So sorry to hear of your loss, John. While you will always miss your wife, I sincerely hope your pain and sadness has and will continue to decrease with the great healer time.
Back to Queen Victoria, she mourned the loss of Albert for the rest of her life wearing only black, the first ten years of which were spent in seclusion. We have an image of her as being the dour monarch whose sole companion after Albert’s death was the Scotsman John Brown, with whom it has been suggested she conducted a secret affair and some even claim there may have been a marriage. However, these claims cannot be substantiated and are generally dismissed. But there also seems to be some evidence that in her early years she might have been quite a ‘flirt’. Well, as far as the society of the day considered flirtatiousness.

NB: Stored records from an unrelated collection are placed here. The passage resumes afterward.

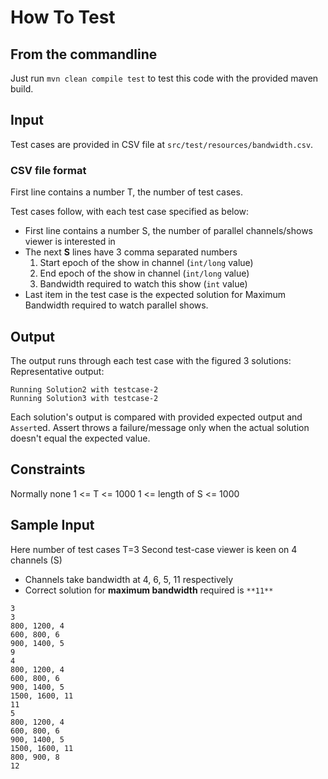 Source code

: # How To Test

## From the commandline
Just run `mvn clean compile test` to test this code with the provided maven build.

## Input
Test cases are provided in CSV file at `src/test/resources/bandwidth.csv`.

### CSV file format
First line contains a number T, the number of test cases.

Test cases follow, with each test case specified as below:
* First line contains a number S, the number of parallel channels/shows viewer is interested in
* The next **S** lines have 3 comma separated numbers 
  1. Start epoch of the show in channel (`int/long` value)
  2. End epoch of the show in channel (`int/long` value)
  3. Bandwidth required to watch this show (`int` value)
* Last item in the test case is the expected solution for Maximum Bandwidth required to watch parallel shows.

## Output
The output runs through each test case with the figured 3 solutions:
Representative output:
```
Running Solution2 with testcase-2
Running Solution3 with testcase-2
```
Each solution's output is compared with provided expected output and `Assert`ed.
Assert throws a failure/message only when the actual solution doesn't equal the expected value.

## Constraints
Normally none
1 <= T <= 1000
1 <= length of S <= 1000

## Sample Input
Here number of test cases T=3
Second test-case viewer is keen on 4 channels (S)
* Channels take bandwidth at 4, 6, 5, 11 respectively
* Correct solution for **maximum bandwidth** required is `**11**`
```
3
3
800, 1200, 4
600, 800, 6
900, 1400, 5
9
4
800, 1200, 4
600, 800, 6
900, 1400, 5
1500, 1600, 11
11
5
800, 1200, 4
600, 800, 6
900, 1400, 5
1500, 1600, 11
800, 900, 8
12
```
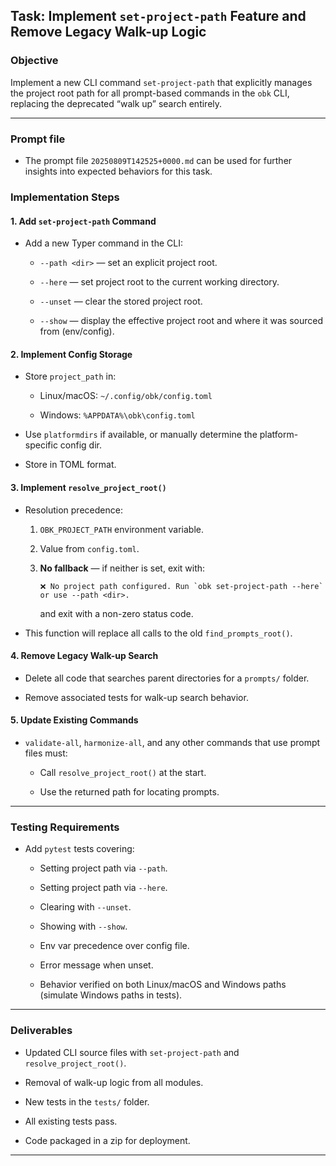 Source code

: ## **Task: Implement `set-project-path` Feature and Remove Legacy Walk-up Logic**

### **Objective**

Implement a new CLI command `set-project-path` that explicitly manages the project root path for all prompt-based commands in the `obk` CLI, replacing the deprecated “walk up” search entirely. 

* * *

### Prompt file

* The prompt file `20250809T142525+0000.md` can be used for further insights into expected behaviors for this task. 



### **Implementation Steps**

#### 1. **Add `set-project-path` Command**

* Add a new Typer command in the CLI:
    
    * `--path <dir>` — set an explicit project root.
        
    * `--here` — set project root to the current working directory.
        
    * `--unset` — clear the stored project root.
        
    * `--show` — display the effective project root and where it was sourced from (env/config).
        

#### 2. **Implement Config Storage**

* Store `project_path` in:
    
    * Linux/macOS: `~/.config/obk/config.toml`
        
    * Windows: `%APPDATA%\obk\config.toml`
        
* Use `platformdirs` if available, or manually determine the platform-specific config dir.
    
* Store in TOML format.
    

#### 3. **Implement `resolve_project_root()`**

* Resolution precedence:
    
    1. `OBK_PROJECT_PATH` environment variable.
        
    2. Value from `config.toml`.
        
    3. **No fallback** — if neither is set, exit with:
        
        ```
        ❌ No project path configured. Run `obk set-project-path --here` or use --path <dir>.
        ```
        
        and exit with a non-zero status code.
        
* This function will replace all calls to the old `find_prompts_root()`.
    

#### 4. **Remove Legacy Walk-up Search**

* Delete all code that searches parent directories for a `prompts/` folder.
    
* Remove associated tests for walk-up search behavior.
    

#### 5. **Update Existing Commands**

* `validate-all`, `harmonize-all`, and any other commands that use prompt files must:
    
    * Call `resolve_project_root()` at the start.
        
    * Use the returned path for locating prompts.
        

* * *

### **Testing Requirements**

* Add `pytest` tests covering:
    
    * Setting project path via `--path`.
        
    * Setting project path via `--here`.
        
    * Clearing with `--unset`.
        
    * Showing with `--show`.
        
    * Env var precedence over config file.
        
    * Error message when unset.
        
    * Behavior verified on both Linux/macOS and Windows paths (simulate Windows paths in tests).
        

* * *

### **Deliverables**

* Updated CLI source files with `set-project-path` and `resolve_project_root()`.
    
* Removal of walk-up logic from all modules.
    
* New tests in the `tests/` folder.
    
* All existing tests pass.
    
* Code packaged in a zip for deployment.
    

* * * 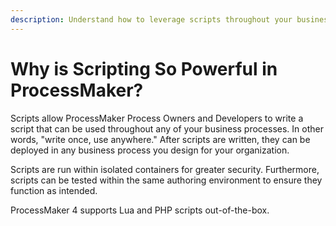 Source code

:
 ```yaml
---
description: Understand how to leverage scripts throughout your business processes.
---
```


# Why is Scripting So Powerful in ProcessMaker?

Scripts allow ProcessMaker Process Owners and Developers to write a script that can be used throughout any of your business processes. In other words, "write once, use anywhere." After scripts are written, they can be deployed in any business process you design for your organization.

Scripts are run within isolated containers for greater security. Furthermore, scripts can be tested within the same authoring environment to ensure they function as intended. 

ProcessMaker 4 supports Lua and PHP scripts out-of-the-box.

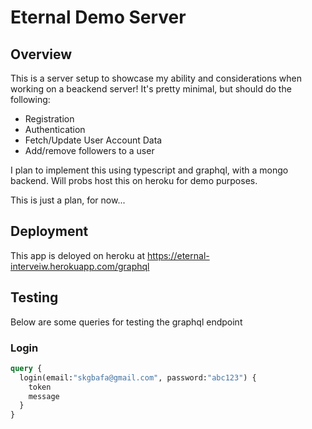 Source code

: # Eternal Demo Server

## Overview
This is a server setup to showcase my ability and considerations when working on a beackend server! It's pretty minimal, but should do the following:

- Registration
- Authentication
- Fetch/Update User Account Data
- Add/remove followers to a user

I plan to implement this using typescript and graphql, with a mongo backend. Will probs host this on heroku for demo purposes. 

This is just a plan, for now...


## Deployment
This app is deloyed on heroku at https://eternal-interveiw.herokuapp.com/graphql


## Testing
Below are some queries for testing the graphql endpoint
### Login
```graphql
query {
  login(email:"skgbafa@gmail.com", password:"abc123") {
    token
    message
  }
}
```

Meeting Albert changed that and I think it is indisputable that while marriages of monarchs were and are generally ‘arranged’ (in as much as they would be introduced to several suitable suitors and marriage outside these choices were frowned upon if not prohibited - remember Edward VIII and Wallis Simpson, Charles and Camilla/Diana?) both herself and Albert were devoted to each other.
I personally believe without the support of John Brown she may well not have lived as long a life and may well have remained a recluse for the time she had left.
There is an excellent film
Mrs. Brown in which Billy Connolly (quite out of character) plays the eponymous John Brown. While I cannot vouch for the historical veracity of the production it really is an excellent play. One would like to think that it is a true rendering of their relationship. But only John and Victoria know the truth!